__Your task__.
If a line below contains "Failed", add it to your tally, then answer with the tally alone.

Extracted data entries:
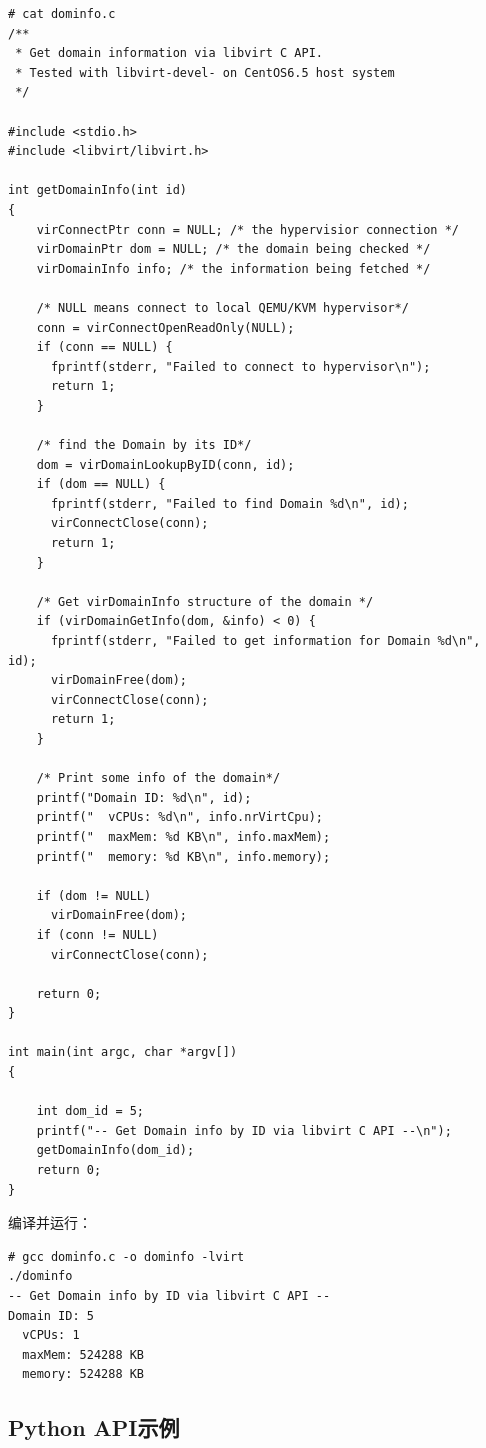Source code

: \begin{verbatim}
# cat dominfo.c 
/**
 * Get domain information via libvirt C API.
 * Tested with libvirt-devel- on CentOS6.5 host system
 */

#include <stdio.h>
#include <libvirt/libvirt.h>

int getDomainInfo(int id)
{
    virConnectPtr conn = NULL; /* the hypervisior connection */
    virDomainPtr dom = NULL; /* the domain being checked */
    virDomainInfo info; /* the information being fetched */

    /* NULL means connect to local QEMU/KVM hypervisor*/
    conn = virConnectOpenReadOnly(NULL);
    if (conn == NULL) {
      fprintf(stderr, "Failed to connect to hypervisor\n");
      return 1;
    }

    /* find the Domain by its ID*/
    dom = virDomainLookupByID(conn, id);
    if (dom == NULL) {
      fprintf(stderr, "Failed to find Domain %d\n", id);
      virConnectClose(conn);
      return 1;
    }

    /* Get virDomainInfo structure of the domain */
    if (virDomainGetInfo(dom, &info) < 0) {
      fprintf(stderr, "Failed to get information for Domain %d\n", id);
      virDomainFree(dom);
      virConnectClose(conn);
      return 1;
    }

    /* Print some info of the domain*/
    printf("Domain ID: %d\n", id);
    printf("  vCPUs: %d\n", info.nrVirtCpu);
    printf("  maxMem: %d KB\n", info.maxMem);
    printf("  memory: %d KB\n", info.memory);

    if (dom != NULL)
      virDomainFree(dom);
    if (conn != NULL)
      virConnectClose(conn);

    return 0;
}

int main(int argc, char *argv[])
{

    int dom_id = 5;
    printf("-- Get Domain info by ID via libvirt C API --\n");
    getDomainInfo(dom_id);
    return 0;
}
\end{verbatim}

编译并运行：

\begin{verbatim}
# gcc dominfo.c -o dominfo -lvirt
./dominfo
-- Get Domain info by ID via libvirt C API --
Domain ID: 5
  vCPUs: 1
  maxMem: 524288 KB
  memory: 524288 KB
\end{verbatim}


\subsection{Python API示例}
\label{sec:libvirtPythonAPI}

__Solution to this task__.
3